A 35,000-year-old flute made of vulture bone found in a cave in southwestern Germany is the world’s oldest known musical instrument. The artifact suggests music may have been one advantage our ancestors had over their cousins, the now-extinct Neanderthals, according to a report published in the journal Nature.
The five-holed flute, which is fully intact and made from a griffon vulture’s radius bone, was discovered with fragments of other flutes crafted out of mammoth ivory. The bird-bone instrument was found in a region in which similar instruments have popped up lately, says lead author Nicholas Conard, but this flute is “by far the most complete of the musical instruments so far recovered from the caves.” … Until now the artifacts appeared to be too rare and not as precisely dated to support wider interpretations of the early rise of music [The New York Times]. To make sure the newly discovered instruments were dated correctly, samples were tested independently and using different methods at facilities in England and Germany. Both found the bone to be at least 35,000 years old, during the Modern Paleolithic era.
The ancient flute give archaeologists a glimpse into a population that was apparently already beginning to form its own culture and traditions. The flutes show that the human society of the time was becoming modern, [comments functional morphologist Jeffrey Laitman]. They were not simply devoting their lives to finding food, he said. The flutes “are telling us about intricate and delicate communication, bonding, social events that are going on” [HealthDay News]. Conard admits it’s not definitively proven that the flutes were made by Homo sapiens, not Neanderthals. Still, he says that the presence of other artistic artifacts near the instruments, such as a busty ivory figurine, mean it’s highly unlikely Neanderthals crafted the flute.
Early humans’ budding culture might have helped them survive while the Neanderthals, which left no concrete evidence of music-making, mysteriously died off.
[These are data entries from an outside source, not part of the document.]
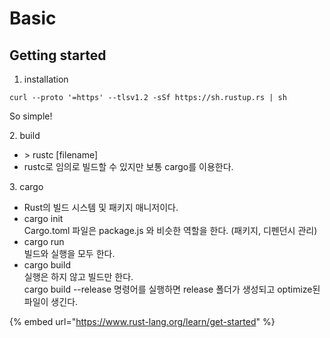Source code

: # Basic

## Getting started

1. installation

```
curl --proto '=https' --tlsv1.2 -sSf https://sh.rustup.rs | sh
```

So simple!

2\. build

* &#x20;\> rustc \[filename]
* rustc로 임의로 빌드할 수 있지만 보통 cargo를 이용한다.

3\. cargo

* Rust의 빌드 시스템 및 패키지 매니저이다.
* cargo init\
  Cargo.toml 파일은 package.js 와 비슷한 역할을 한다. (패키지, 디펜던시 관리)
* cargo run\
  빌드와 실행을 모두 한다.&#x20;
* cargo build\
  실행은 하지 않고 빌드만 한다.\
  cargo build --release 명령어를 실행하면 release 폴더가 생성되고 optimize된 파일이 생긴다.

{% embed url="https://www.rust-lang.org/learn/get-started" %}


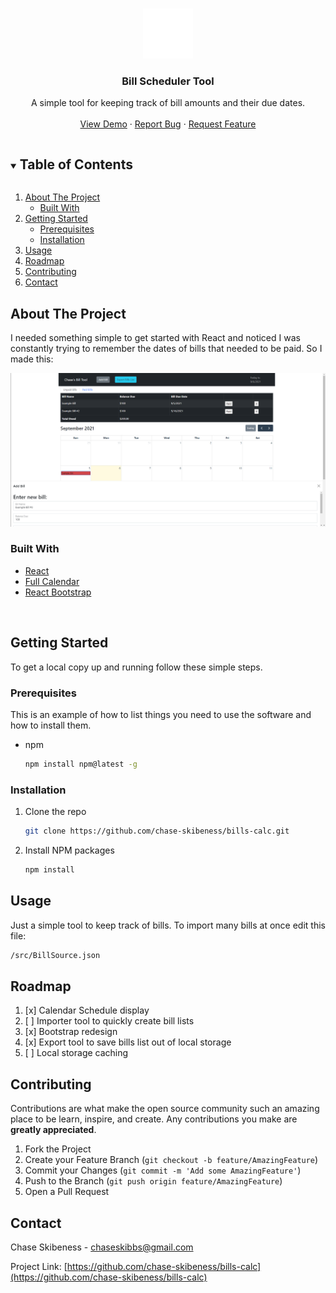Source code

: <!-- PROJECT LOGO -->
<br />
<p align="center">
  <a href="https://github.com/chase-skibeness/bills-calc">
    <img src="public/bill.png" alt="Logo" width="80" height="80" >
  </a>

  <h3 align="center">Bill Scheduler Tool</h3>

  <p align="center">
    A simple tool for keeping track of bill amounts and their due dates.
    <br />
    <br />
    <a href="https://github.com/chase-skibeness/bills-calc">View Demo</a>
    ·
    <a href="https://github.com/chase-skibeness/bills-calc/issues">Report Bug</a>
    ·
    <a href="https://github.com/chase-skibeness/bills-calc/issues">Request Feature</a>
  </p>
</p>



<!-- TABLE OF CONTENTS -->
<details open="open">
  <summary><h2 style="display: inline-block">Table of Contents</h2></summary>
  <ol>
    <li>
      <a href="#about-the-project">About The Project</a>
      <ul>
        <li><a href="#built-with">Built With</a></li>
      </ul>
    </li>
    <li>
      <a href="#getting-started">Getting Started</a>
      <ul>
        <li><a href="#prerequisites">Prerequisites</a></li>
        <li><a href="#installation">Installation</a></li>
      </ul>
    </li>
    <li><a href="#usage">Usage</a></li>
    <li><a href="#roadmap">Roadmap</a></li>
    <li><a href="#contributing">Contributing</a></li>
    <li><a href="#contact">Contact</a></li>
  </ol>
</details>



<!-- ABOUT THE PROJECT -->
## About The Project

<p>I needed something simple to get started with React and noticed I was constantly trying to remember the dates of bills that needed to be paid. So I made this:</p>
<img src="screenshot.png" alt="screenshot">


### Built With

* [React](https://reactjs.org)
* [Full Calendar](https://fullcalendar.io/)
* [React Bootstrap](https://react-bootstrap.github.io/)

<br />


<!-- GETTING STARTED -->
## Getting Started

To get a local copy up and running follow these simple steps.

### Prerequisites

This is an example of how to list things you need to use the software and how to install them.
* npm
  ```sh
  npm install npm@latest -g
  ```

### Installation

1. Clone the repo
   ```sh
   git clone https://github.com/chase-skibeness/bills-calc.git
   ```
2. Install NPM packages
   ```sh
   npm install
   ```



<!-- USAGE EXAMPLES -->
## Usage

Just a simple tool to keep track of bills. To import many bills at once edit this file: 
```sh
/src/BillSource.json
```



<!-- ROADMAP -->
## Roadmap

1. [x] Calendar Schedule display
2. [ ] Importer tool to quickly create bill lists
3. [x] Bootstrap redesign
4. [x] Export tool to save bills list out of local storage
5. [ ] Local storage caching



<!-- CONTRIBUTING -->
## Contributing

Contributions are what make the open source community such an amazing place to be learn, inspire, and create. Any contributions you make are **greatly appreciated**.

1. Fork the Project
2. Create your Feature Branch (`git checkout -b feature/AmazingFeature`)
3. Commit your Changes (`git commit -m 'Add some AmazingFeature'`)
4. Push to the Branch (`git push origin feature/AmazingFeature`)
5. Open a Pull Request



<!-- CONTACT -->
## Contact

Chase Skibeness - chaseskibbs@gmail.com

Project Link: [https://github.com/chase-skibeness/bills-calc](https://github.com/chase-skibeness/bills-calc)







<!-- MARKDOWN LINKS & IMAGES -->
<!-- https://www.markdownguide.org/basic-syntax/#reference-style-links -->
[contributors-shield]: https://img.shields.io/github/contributors/chase-skibeness/repo.svg?style=for-the-badge
[contributors-url]: https://github.com/chase-skibeness/bills-calc/graphs/contributors
[forks-shield]: https://img.shields.io/github/forks/chase-skibeness/repo.svg?style=for-the-badge
[forks-url]: https://github.com/chase-skibeness/bills-calc/network/members
[stars-shield]: https://img.shields.io/github/stars/chase-skibeness/repo.svg?style=for-the-badge
[stars-url]: https://github.com/chase-skibeness/bills-calc/stargazers
[issues-shield]: https://img.shields.io/github/issues/chase-skibeness/repo.svg?style=for-the-badge
[issues-url]: https://github.com/chase-skibeness/bills-calc/issues
[license-shield]: https://img.shields.io/github/license/chase-skibeness/repo.svg?style=for-the-badge
[linkedin-shield]: https://img.shields.io/badge/-LinkedIn-black.svg?style=for-the-badge&logo=linkedin&colorB=555
[linkedin-url]: https://linkedin.com/in/chase-skibeness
The ancient flutes are evidence for an early musical tradition that likely helped modern humans communicate and form tighter social bonds…. Music may therefore have been important to maintaining and strengthening Stone Age social networks among modern humans, allowing for greater societal organization and strategizing, said Conard [National Geographic News]. The bird-bone flute probably produced a range of harmonic tones similar to modern flute, according to a specialist in ancient music, who reproduced another Stone Age flute made of ivory to see what the original might have sounded like.